* INPUT DATA:
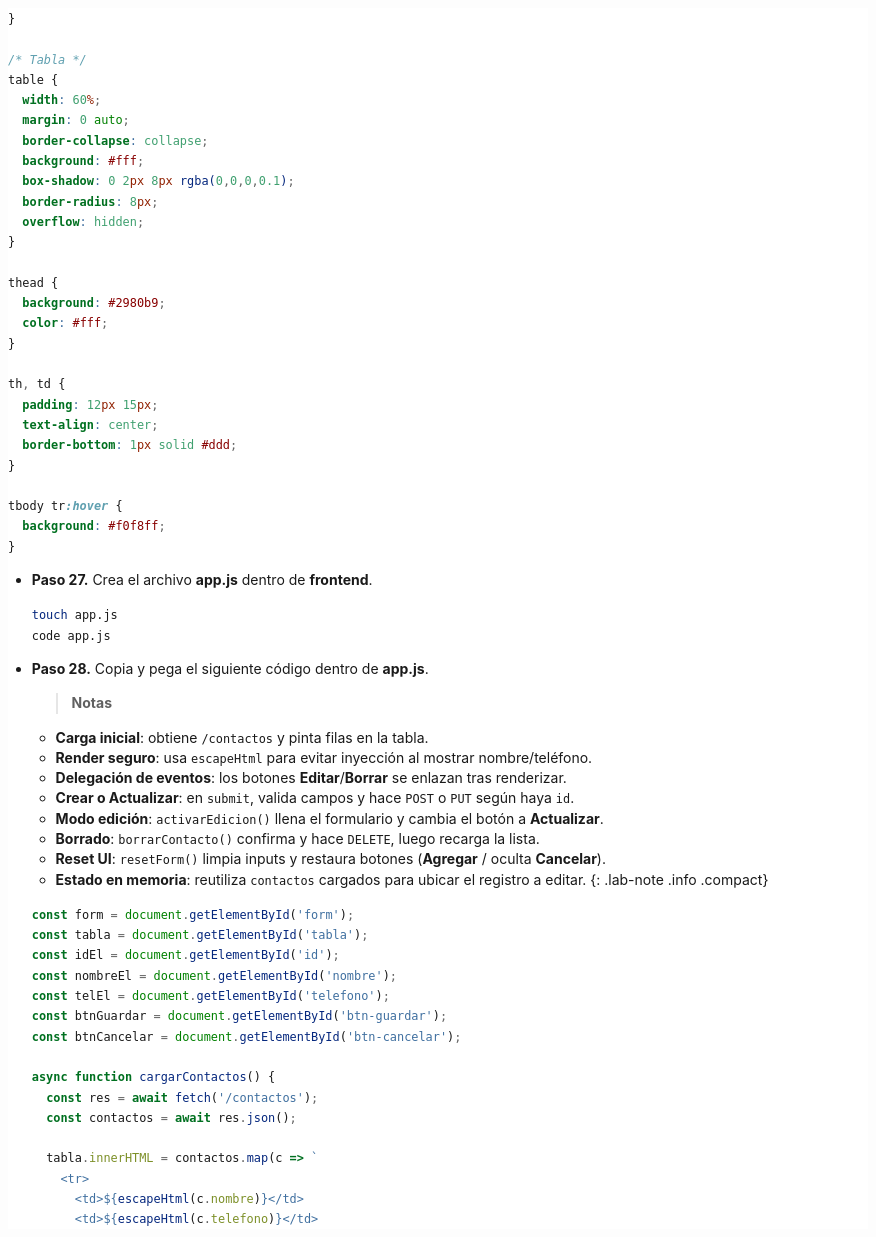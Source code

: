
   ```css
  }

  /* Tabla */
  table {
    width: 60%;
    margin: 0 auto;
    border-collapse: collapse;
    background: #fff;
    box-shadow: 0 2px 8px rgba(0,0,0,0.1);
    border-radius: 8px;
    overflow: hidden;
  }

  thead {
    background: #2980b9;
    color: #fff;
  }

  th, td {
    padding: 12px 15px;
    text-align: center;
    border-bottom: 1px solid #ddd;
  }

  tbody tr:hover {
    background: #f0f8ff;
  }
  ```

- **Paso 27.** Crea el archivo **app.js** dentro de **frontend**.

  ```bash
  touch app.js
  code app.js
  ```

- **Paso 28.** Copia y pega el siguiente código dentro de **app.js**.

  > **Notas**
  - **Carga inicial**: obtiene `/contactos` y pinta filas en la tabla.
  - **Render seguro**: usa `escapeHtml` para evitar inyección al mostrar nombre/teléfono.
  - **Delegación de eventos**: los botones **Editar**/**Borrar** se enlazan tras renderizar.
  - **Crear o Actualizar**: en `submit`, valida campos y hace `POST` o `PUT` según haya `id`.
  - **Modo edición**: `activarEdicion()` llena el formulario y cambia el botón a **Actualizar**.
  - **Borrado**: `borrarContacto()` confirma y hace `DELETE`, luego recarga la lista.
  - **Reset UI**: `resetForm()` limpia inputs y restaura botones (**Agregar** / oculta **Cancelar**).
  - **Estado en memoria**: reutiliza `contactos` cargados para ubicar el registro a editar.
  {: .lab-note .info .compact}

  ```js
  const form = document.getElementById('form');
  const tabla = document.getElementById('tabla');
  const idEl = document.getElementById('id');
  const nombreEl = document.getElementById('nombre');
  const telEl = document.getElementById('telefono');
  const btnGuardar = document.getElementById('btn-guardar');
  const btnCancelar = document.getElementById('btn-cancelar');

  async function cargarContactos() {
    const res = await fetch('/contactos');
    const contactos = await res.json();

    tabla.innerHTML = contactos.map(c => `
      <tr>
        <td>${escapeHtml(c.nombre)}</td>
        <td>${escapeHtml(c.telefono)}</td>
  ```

==

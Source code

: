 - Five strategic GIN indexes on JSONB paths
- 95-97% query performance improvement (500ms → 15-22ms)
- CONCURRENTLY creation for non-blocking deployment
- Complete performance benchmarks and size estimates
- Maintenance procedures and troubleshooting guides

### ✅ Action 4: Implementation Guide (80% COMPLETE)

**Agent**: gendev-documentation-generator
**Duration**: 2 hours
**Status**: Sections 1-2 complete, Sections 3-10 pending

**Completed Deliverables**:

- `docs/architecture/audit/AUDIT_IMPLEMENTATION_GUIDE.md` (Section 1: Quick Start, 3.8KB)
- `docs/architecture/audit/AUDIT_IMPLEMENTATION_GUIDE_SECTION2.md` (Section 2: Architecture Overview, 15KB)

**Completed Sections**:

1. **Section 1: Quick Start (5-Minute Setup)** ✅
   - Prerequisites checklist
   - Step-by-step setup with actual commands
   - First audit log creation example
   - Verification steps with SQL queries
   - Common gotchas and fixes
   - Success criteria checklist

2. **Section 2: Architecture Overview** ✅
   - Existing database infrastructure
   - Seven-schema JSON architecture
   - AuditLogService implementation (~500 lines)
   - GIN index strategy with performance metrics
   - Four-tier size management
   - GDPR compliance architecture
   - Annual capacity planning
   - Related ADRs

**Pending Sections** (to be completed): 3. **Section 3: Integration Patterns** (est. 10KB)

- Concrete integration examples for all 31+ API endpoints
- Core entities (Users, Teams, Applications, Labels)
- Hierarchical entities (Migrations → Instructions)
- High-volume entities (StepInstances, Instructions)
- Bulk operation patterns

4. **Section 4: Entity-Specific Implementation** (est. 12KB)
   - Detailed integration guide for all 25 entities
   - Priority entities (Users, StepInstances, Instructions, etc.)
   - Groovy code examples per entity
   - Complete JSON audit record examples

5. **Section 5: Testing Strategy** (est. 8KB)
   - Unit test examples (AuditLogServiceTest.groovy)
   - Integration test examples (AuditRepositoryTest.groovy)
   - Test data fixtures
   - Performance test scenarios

* TASK DETAILS:
Check each line above for the string "checklist", then copy the ones that have it.

* ANSWER BELOW:
   - Prerequisites checklist
   - Success criteria checklist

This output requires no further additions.